The coming referendum

Thu, 04/06/2015 - 10:39

So here we are, about a month into the new government. How’s it shaping up with the EU referendum thing? For me, four things stick out so far.

Firstly, David Cameron has conformed to type in his approach to the matter. Assuming that he was a surprised as the next man (that next man being Ed Miliband) to win the election, he has set about things in as pragmatic a manner as possible. That has meant some dashing between continental capitals to sound out/reassure/lobby (in that order) key interlocutors; tying in key sceptics into the negotiation team (most obviously Hammond, May and Osborne) and generally trying to keep a lid on things. The unexpected nature of his electoral victory has given Cameron a (very) brief window of opportunity with his party, and he’s using that to full effect, not dawdling on negotiations.

The obvious trade-off is that Cameron still doesn’t have a good idea of what he can achieve or ‘win’. The continued absence of a clear agenda of policy points strongly reinforces the impression that he’s biddable on most things. As the useful Cicero Group summary showed, much of what has been discussed is actually a matter for HMG itself to do, rather than any change in EU treaties or legislation: likewise, the continuing muddle about the ECHR doesn’t give great confidence that anyone in Number 10 is building a constructive agenda of work. This despite the arrival of Mats Persson of Open Europe as Cameron’s special advisor, a level-headed if critical voice.

This feeds into the second point, namely that the UK continues to navel-gaze. The debate so far has been very largely about getting something for the UK out of this, and how ‘Europe’ might try to stifle (or, more rarely, help) that. Almost completely absent have been frames of making things better for the whole EU: Cameron’s comments in Riga a couple of weeks ago suggest the tone. For Cameron, his negotiation team and most of his party, this will be not only presented as ‘us’ against ‘them’, but pursued as such.

Where the more constructive/engaged frame has emerged (as here) it has come from the few pro-EU voices to have put their head above the parapet. This is, in of itself, something to note, since there was a widespread assumption that it would take an actual referendum for the pro campaign to stir itself. Fair to say that neither side has really got going yet (thisthisthisthis and this as a small sample) in part because of the uncertainty about what’s happening with the renegotiation element and in part because of the obvious personality politics involved.

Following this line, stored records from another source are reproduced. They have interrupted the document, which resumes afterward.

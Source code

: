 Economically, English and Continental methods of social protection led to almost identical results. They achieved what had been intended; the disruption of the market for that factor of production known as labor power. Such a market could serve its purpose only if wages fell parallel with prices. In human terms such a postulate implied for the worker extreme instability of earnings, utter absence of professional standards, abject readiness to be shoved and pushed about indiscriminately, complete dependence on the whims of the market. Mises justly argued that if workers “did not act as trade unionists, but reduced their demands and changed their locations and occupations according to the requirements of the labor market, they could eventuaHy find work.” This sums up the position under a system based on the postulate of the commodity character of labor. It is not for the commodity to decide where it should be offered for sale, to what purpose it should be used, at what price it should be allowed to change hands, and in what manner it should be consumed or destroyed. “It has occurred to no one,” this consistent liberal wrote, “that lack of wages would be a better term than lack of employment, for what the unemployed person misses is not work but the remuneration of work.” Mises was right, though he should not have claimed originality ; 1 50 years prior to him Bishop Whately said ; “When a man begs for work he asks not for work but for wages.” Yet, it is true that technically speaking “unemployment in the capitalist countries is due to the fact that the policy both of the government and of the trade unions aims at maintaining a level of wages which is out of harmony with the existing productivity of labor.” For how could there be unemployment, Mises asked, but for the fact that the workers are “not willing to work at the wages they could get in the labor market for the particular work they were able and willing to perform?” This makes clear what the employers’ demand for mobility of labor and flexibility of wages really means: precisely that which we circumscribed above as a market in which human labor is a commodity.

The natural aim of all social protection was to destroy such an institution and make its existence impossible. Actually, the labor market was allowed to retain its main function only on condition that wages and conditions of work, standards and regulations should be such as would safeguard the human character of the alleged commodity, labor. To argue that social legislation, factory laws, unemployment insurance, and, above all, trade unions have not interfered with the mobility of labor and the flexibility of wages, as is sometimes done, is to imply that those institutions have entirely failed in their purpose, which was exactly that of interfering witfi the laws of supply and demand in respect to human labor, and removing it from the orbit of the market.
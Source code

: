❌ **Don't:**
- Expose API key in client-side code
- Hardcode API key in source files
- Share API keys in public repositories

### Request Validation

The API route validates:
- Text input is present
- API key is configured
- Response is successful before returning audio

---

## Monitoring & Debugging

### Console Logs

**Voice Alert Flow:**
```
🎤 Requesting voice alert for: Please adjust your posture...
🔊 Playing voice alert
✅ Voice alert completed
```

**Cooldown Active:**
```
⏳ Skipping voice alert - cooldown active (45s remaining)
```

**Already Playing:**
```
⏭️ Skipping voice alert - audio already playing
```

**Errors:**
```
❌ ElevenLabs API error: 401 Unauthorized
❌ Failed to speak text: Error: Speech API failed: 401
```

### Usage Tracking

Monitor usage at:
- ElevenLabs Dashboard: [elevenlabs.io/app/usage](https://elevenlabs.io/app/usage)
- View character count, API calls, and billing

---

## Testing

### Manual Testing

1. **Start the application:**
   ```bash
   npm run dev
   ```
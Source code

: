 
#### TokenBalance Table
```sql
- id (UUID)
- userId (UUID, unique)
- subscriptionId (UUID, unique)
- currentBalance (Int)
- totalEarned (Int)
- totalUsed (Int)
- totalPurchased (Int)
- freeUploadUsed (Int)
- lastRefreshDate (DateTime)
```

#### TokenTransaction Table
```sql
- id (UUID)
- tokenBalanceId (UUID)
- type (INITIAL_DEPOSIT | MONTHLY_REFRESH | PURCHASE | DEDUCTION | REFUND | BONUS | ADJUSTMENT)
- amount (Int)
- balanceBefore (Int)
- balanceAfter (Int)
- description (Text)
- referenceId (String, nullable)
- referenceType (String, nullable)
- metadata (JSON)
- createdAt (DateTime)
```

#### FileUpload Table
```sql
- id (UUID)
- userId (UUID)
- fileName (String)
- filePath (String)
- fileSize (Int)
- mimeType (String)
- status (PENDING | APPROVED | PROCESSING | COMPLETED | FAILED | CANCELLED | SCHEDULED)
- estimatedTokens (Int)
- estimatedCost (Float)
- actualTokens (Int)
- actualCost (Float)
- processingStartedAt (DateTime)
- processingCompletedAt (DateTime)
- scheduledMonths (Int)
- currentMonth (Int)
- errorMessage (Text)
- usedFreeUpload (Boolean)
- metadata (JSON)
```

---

The third observation is that the election itself continues to exert an influence on matters. Labour and the LibDems are busy regrouping and lack leadership to challenge Cameron’s plan; Cameron’s enhanced position vis-a-vis his backbench has already been noted; and the SNP are finding that more MPs doesn’t really help when they have little to leverage against the government. Most interesting (for me, at least) has been the winding in of UKIP in the aftermath of the Farage (un)resignation: without his presence in public, the party has lost a lot of the profile it had in the media pre-election. A quick check of their website shows they are still pumped out content and comment, but without much pick up. the Blatter/Farage comparisons also suggest that the latter has suffered at least some damage to his teflon reputation.

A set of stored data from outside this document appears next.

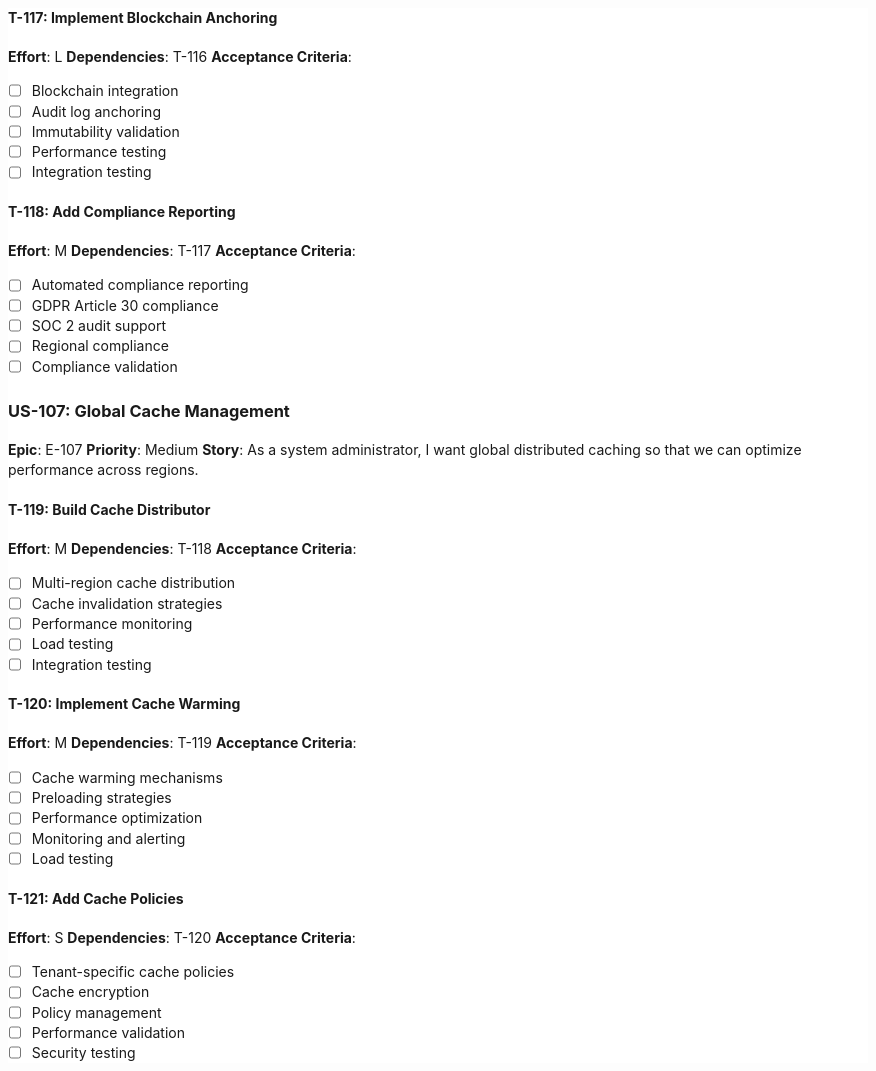 #### T-117: Implement Blockchain Anchoring
**Effort**: L
**Dependencies**: T-116
**Acceptance Criteria**:
- [ ] Blockchain integration
- [ ] Audit log anchoring
- [ ] Immutability validation
- [ ] Performance testing
- [ ] Integration testing

#### T-118: Add Compliance Reporting
**Effort**: M
**Dependencies**: T-117
**Acceptance Criteria**:
- [ ] Automated compliance reporting
- [ ] GDPR Article 30 compliance
- [ ] SOC 2 audit support
- [ ] Regional compliance
- [ ] Compliance validation

### US-107: Global Cache Management
**Epic**: E-107
**Priority**: Medium
**Story**: As a system administrator, I want global distributed caching so that we can optimize performance across regions.

#### T-119: Build Cache Distributor
**Effort**: M
**Dependencies**: T-118
**Acceptance Criteria**:
- [ ] Multi-region cache distribution
- [ ] Cache invalidation strategies
- [ ] Performance monitoring
- [ ] Load testing
- [ ] Integration testing

#### T-120: Implement Cache Warming
**Effort**: M
**Dependencies**: T-119
**Acceptance Criteria**:
- [ ] Cache warming mechanisms
- [ ] Preloading strategies
- [ ] Performance optimization
- [ ] Monitoring and alerting
- [ ] Load testing

#### T-121: Add Cache Policies
**Effort**: S
**Dependencies**: T-120
**Acceptance Criteria**:
- [ ] Tenant-specific cache policies
- [ ] Cache encryption
- [ ] Policy management
- [ ] Performance validation
- [ ] Security testing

And so, finally, to the continuing apathy of most people, something that has been deeply palpable. There’s some evidence of a recent upswing of interest, as the chart from Google Trends (below) shows, but only back to the sort of level seen in the aftermath of the Constitutional Treaty a decade ago: far from the burning, predominant issue it sometimes is presented as. More anecdotally, there isn’t a sense of febrile political debate on the subject in the street and in the pubs of the country: it’s certainly more AV referendum than Scottish independence referendum  to date.

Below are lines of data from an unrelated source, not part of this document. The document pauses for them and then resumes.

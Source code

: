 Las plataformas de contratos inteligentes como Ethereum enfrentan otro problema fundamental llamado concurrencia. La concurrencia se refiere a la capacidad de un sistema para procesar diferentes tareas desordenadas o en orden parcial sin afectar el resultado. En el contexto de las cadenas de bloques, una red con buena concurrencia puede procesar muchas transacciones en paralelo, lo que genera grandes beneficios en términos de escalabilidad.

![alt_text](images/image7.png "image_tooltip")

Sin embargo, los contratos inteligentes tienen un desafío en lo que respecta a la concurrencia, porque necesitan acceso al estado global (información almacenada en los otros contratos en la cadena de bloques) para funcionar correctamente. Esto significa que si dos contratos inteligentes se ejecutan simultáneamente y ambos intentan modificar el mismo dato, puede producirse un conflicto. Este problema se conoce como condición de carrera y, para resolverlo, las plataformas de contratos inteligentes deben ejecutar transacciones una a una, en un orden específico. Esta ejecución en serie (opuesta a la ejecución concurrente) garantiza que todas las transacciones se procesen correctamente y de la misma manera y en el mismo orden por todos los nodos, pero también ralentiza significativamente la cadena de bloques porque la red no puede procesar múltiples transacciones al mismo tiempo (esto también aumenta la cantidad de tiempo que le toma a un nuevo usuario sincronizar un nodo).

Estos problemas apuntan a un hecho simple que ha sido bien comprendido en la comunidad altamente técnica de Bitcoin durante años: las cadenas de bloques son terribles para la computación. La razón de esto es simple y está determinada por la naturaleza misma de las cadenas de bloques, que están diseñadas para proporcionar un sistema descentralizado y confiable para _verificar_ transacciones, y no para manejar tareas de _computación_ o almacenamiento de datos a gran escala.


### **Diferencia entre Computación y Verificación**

 Added to this, we have more polling evidence (insert witty observation about reliability issues here) that the British public is increasingly supportive of EU membership, and it’s as clear as ever that this referendum – when it does come and pretty much regardless of its content – will solve little of the underlying problems. Already, critical voices talk of a second vote, or of a set-up. Unless the renegotiation agenda firms up, and a more meaningful public debate develops, this is unlikely to be anything more than a costly diversion from the serious issues facing both the EU and the UK.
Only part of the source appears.